At last week’s meeting of the ONC Health IT Policy Committee, the Privacy and Security Workgroup reported that it will be focusing in the near term on privacy protections for health information exchange (HIE), including developing recommendations on what the role of consent and consumer preferences should be. The workgroup rightly sees consent and other patient-centric means of controlling the use and disclosure of personal health information as key to engendering trust among patients in electronic health records and health information exchanges of the data that will be stored in those records. The Committee’s NHIN Workgroup has taken up a parallel focus on defining and implementing a trust framework to encourage participation among organizations that would use health information exchanges, particularly including the NHIN. It will be interesting to see if the Committee (or the health IT community in general) can reconcile the organizational-participant and individual-patient perspectives when it comes to privacy and health data sharing.

It shouldn’t be lost on anyone that it is exceedingly difficult to arrive at a common framework of trust when different stakeholders have different goals and priorities for adopting EHRs and exchanging the data those records contain. Many of the anticipated benefits from the interoperable EHRs rely on widespread adoption of health IT and universal (or near-universal) participation among individuals, stemming from President Obama’s January 2009 call for every American to have an electronic health record by 2014. For patients, the key challenge seems to be ensuring sufficient privacy and security protection to give individuals confidence in the EHR systems and the use of their data, to get them to want to have their health records in electronic form at all. Putting patients in control of their data through patient consent mechanisms seems to be the favored way to engender trust among individuals, but in doing so the value of HIE in improving quality of care may be negatively impacted. If consent is enabled at a level of granularity that allows individuals to keep certain portions of their health records hidden, the result for anyone requesting access to those records through HIEs may be incomplete data.
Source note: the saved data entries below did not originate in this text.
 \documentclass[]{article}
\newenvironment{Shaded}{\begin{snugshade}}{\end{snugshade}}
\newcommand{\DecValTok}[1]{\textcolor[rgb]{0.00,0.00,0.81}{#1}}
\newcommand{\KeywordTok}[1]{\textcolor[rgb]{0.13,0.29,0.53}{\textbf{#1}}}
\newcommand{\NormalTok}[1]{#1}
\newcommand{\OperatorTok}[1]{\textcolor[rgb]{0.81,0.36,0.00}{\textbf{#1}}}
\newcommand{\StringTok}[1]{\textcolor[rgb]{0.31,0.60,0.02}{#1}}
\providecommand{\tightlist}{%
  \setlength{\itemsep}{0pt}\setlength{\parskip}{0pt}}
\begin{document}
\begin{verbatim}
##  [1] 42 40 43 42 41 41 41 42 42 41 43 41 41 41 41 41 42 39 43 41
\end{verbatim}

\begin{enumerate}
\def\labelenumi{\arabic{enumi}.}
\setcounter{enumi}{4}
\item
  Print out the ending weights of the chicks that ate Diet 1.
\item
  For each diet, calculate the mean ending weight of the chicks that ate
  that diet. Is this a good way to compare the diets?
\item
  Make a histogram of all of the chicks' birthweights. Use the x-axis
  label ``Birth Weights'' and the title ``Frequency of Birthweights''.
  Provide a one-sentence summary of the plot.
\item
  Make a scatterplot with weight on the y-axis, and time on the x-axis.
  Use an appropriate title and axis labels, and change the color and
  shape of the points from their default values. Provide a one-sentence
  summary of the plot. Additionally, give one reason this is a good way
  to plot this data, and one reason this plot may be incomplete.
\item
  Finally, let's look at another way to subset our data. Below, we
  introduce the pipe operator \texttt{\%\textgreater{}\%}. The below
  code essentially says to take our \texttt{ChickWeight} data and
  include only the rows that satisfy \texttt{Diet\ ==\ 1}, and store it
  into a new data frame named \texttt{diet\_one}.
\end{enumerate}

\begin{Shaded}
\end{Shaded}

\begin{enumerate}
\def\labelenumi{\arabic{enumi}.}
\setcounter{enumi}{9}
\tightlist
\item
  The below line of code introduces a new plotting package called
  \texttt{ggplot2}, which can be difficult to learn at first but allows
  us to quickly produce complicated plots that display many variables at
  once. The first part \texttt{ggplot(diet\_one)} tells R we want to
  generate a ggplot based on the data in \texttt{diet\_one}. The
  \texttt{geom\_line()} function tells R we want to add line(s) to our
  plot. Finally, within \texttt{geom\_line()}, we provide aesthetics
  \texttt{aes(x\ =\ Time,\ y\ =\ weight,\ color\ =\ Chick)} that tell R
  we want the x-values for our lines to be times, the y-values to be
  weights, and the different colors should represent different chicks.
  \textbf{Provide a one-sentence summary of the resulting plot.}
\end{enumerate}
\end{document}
Depending on the nature of the data omitted from an ostensibly comprehensive view of a patient, the risk of clinical mistakes due to incomplete records goes up, threatening the improvements in quality of care and reduction in medical errors that electronic health records are intended to produce.

Finding the right balancing point between patient privacy and consent and optimizing the utility of data shared through HIE is more a business and policy problem than it is a technical challenge, although the technical means of enabling granular consent in EHR or supporting health IT systems are far from trivial. Managing consent on the basis of the purpose for which health data is requested might be a more suitable starting point for finding a workable solution to this issue. Such an approach has the advantage of following the requirements of all the major federal privacy laws and being consistent with the Nationwide Privacy and Security Framework that includes the core privacy principles which privacy advocates argue should be directly reflected in the NHIN and in health IT adoption programs like meaningful use.